Happy inauguration day to Amy Marcus-Newhall! As part of her welcome speech today, Scripps College announced it will overhaul its current New Student Programming and Orientation to promote further bonding and unity between the incoming class of 2027: community stoning.
Scripps College asked the question that has been on all our minds: What is a blueprint for a strong community? And was it Shirley Jackson’s 1948 short story about randomly stoning one member of the community, “The Lottery”? So this afternoon, instead of movie nights and ice breakers, NSPO officers gathered all incoming first-years and randomly chose one to stone. It is one of Amy Marcus-Newhall’s first initiatives as the new college president and signals the change she is bringing to the college.
The President, however, understands that this decision was a controversial one. “I know that violence is sometimes considered a ‘mixed bag,’ but I think if you look at the sheer power of the unity it fosters, you’ll see that this is a stroke of genius.
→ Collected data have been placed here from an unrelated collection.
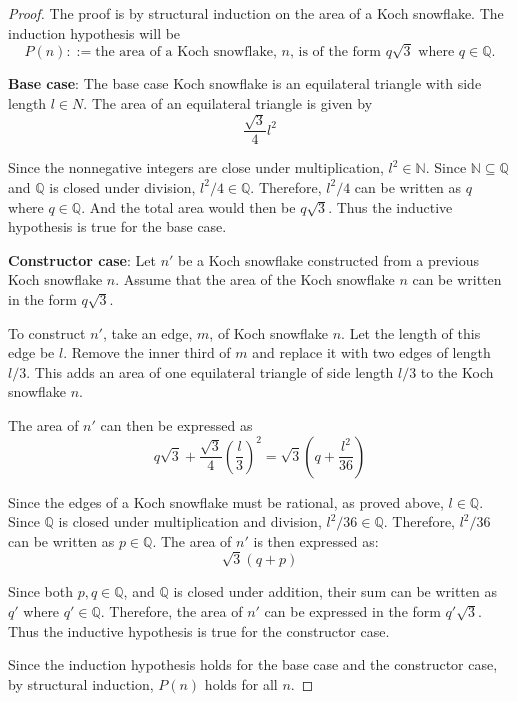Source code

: \documentclass{article}
\begin{document}
\begin{proof}
  The proof is by structural induction on the area of a Koch snowflake. The
  induction hypothesis will be
  $$ P(n) ::= \textrm{the area of a Koch snowflake, } n \textrm{, is of the form
  } q \sqrt{3} \textrm{ where } q \in \mathbb{Q}. $$

  \noindent
  \textbf{Base case}: The base case Koch snowflake is an equilateral triangle
  with side length $l \in N$. The area of an equilateral triangle is given by
  $$ \frac{ \sqrt{3} }{ 4 }l^{2} $$

  Since the nonnegative integers are close under multiplication, $l^{2} \in
  \mathbb{N}$. Since $\mathbb{N} \subseteq \mathbb{Q}$ and $\mathbb{Q}$ is
  closed under division, $l^{2}/4 \in \mathbb{Q}$. Therefore, $l^{2}/4$ can be
  written as $q$ where $q \in \mathbb{Q}$. And the total area would then be
  $q\sqrt{3}$. Thus the inductive hypothesis is true for the base case.

  \bigbreak

  \noindent
  \textbf{Constructor case}: Let $n'$ be a Koch snowflake constructed from a
  previous Koch snowflake $n$. Assume that the area of the Koch snowflake $n$
  can be written in the form $q\sqrt{3}$.

  To construct $n'$, take an edge, $m$, of Koch snowflake $n$. Let the length of
  this edge be $l$. Remove the inner third of $m$ and replace it with two edges
  of length $l/3$. This adds an area of one equilateral triangle of side length
  $l/3$ to the Koch snowflake $n$.

  The area of $n'$ can then be expressed as
  $$ q\sqrt{3} + \frac{ \sqrt{3} }{ 4 } \left(\frac{ l }{ 3 }\right)^{2} =
  \sqrt{3} \left( q + \frac{ l^{2} }{ 36 } \right) $$

  Since the edges of a Koch snowflake must be rational, as proved above, $l \in
  \mathbb{Q}$. Since $\mathbb{Q}$ is closed under multiplication and division,
  $l^{2}/36 \in \mathbb{Q}$. Therefore, $l^{2}/36$ can be written as $p \in
  \mathbb{Q}$. The area of $n'$ is then expressed as:
  $$ \sqrt{3} \left( q + p \right) $$

  Since both $p,q \in \mathbb{Q}$, and $\mathbb{Q}$ is closed under addition,
  their sum can be written as $q'$ where $q' \in \mathbb{Q}$. Therefore, the
  area of $n'$ can be expressed in the form $q'\sqrt{3}$. Thus the inductive
  hypothesis is true for the constructor case.

  \bigbreak

  Since the induction hypothesis holds for the base case and the constructor
  case, by structural induction, $P(n)$ holds for all $n$.
\end{proof}
\end{document}
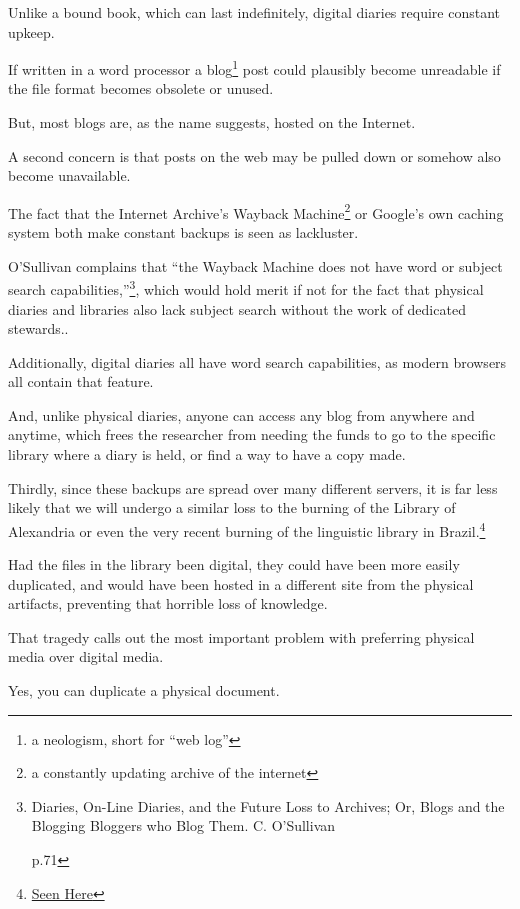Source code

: \documentclass[12pt]{article}[titlepage]
\newcommand{\say}[1]{``#1''}
\newcommand{\1}{\={a}}
\newcommand{\2}{\={e}}
\newcommand{\3}{\={\i}}
\newcommand{\4}{\=o}
\newcommand{\5}{\=u}
\newcommand{\6}{\={A}}
\renewcommand{\,}{\textsuperscript{,}}
\begin{document}
Unlike a bound book, which can last indefinitely, digital diaries require constant upkeep.

If written in a word processor a blog\footnote{a neologism, short for \say{web log}} post could plausibly become unreadable if the file format becomes obsolete or unused.

But, most blogs are, as the name suggests, hosted on the Internet.


A second concern is that posts on the web may be pulled down or somehow also become unavailable.

The fact that the Internet Archive’s Wayback Machine\footnote{a constantly updating archive of the internet} or Google’s own caching system both make constant backups is seen as lackluster.

O’Sullivan complains that \say{the Wayback Machine does not have word or subject search capabilities,}\footnote{Diaries, On-Line Diaries, and the Future Loss to Archives; Or, Blogs and the Blogging Bloggers who Blog Them. C. O’Sullivan

p.71}, which would hold merit if not for the fact that physical diaries and libraries also lack subject search without the work of dedicated stewards..

Additionally, digital diaries all have word search capabilities, as modern browsers all contain that feature.

And, unlike physical diaries, anyone can access any blog from anywhere and anytime, which frees the researcher from needing the funds to go to the specific library where a diary is held, or find a way to have a copy made.


Thirdly, since these backups are spread over many different servers, it is far less likely that we will undergo a similar loss to the burning of the Library of Alexandria or even the very recent burning of the linguistic library in Brazil.\footnote{\href{https://www.nationalgeographic.com/science/2018/09/news-museu-nacional-fire-rio-de-janeiro-natural-history/}{Seen Here}}

Had the files in the library been digital, they could have been more easily duplicated, and would have been hosted in a different site from the physical artifacts, preventing that horrible loss of knowledge.


That tragedy calls out the most important problem with preferring physical media over digital media.

Yes, you can duplicate a physical document.
\end{document}
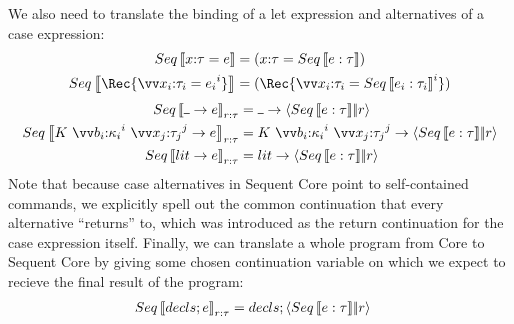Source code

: \documentclass{article}
\begin{document}
We also need to translate the binding of a let expression and alternatives of a
case expression:
\begin{align*}
  Seq\trans{\ann x \ty = \expr}
  &=
  (\ann x \ty = Seq\trans{\expr : \ty})
  \\
  Seq\trans{\Rec \{ \vect[i]{\ann{x_i}{\ty_i} = \expr_i} \}}
  &=
  (\Rec \{ \vect[i]{\ann{x_i}{\ty_i} = Seq\trans{\expr_i : \ty_i}} \})
\end{align*}
\begin{align*}
  Seq\trans{\blank \to \expr}_{r:\ty}
  &=
  \blank \to \cut{Seq\trans{\expr : \ty}}{r}
  \\
  Seq\trans{
    K ~ \vect[i]{\ann{b_i}{\ki_i}} ~ \vect[j]{\ann{x_j}{\ty_j}} \to \expr
  }_{r:\ty}
  &=
  K ~ \vect[i]{\ann{b_i}{\ki_i}} ~ \vect[j]{\ann{x_j}{\ty_j}}
  \to
  \cut{Seq\trans{\expr : \ty}}{r}
  \\
  Seq\trans{\lit \to \expr}_{r:\ty}
  &=
  \lit \to \cut{Seq\trans{\expr : \ty}}{r}
\end{align*}
Note that because case alternatives in Sequent Core point to self-contained
commands, we explicitly spell out the common continuation that every alternative
``returns'' to, which was introduced as the return continuation for the case
expression itself.  Finally, we can translate a whole program from Core to
Sequent Core by giving some chosen continuation variable on which we expect to
recieve the final result of the program:
\begin{align*}
  Seq\left\llbracket{decls; e}\right\rrbracket_{r:\tau} &= decls; \left\langle{Seq\left\llbracket{e:\tau}\right\rrbracket}\middle|\!\middle|{r}\right\rangle
\end{align*}
\end{document}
People can call it unhinged or, to be crass, ‘majorly fucked-up in the most fucked-up kind of fuck up and not even ‘ha ha’ fucked-up but ‘oh no’ fucked-up,’ but people are always afraid of new ideas, especially when they come from strong women.”
Before the stoning, when we asked Marcus-Newhall how incoming first-years and their families should feel about this, she said, “It’s one student out of two hundred; what’s the big deal? A real Scripps student should be a leader—courageous, strong, and able to understand that 1/200 is not a high probability that they will be killed.”
In a world where women are expected to be caregivers in any role, including leaders, it’s refreshing to see Marcus-Newhall skip over the concerns surrounding sacrificial stoning and get down to the real business: uplifting women (or at least most of them).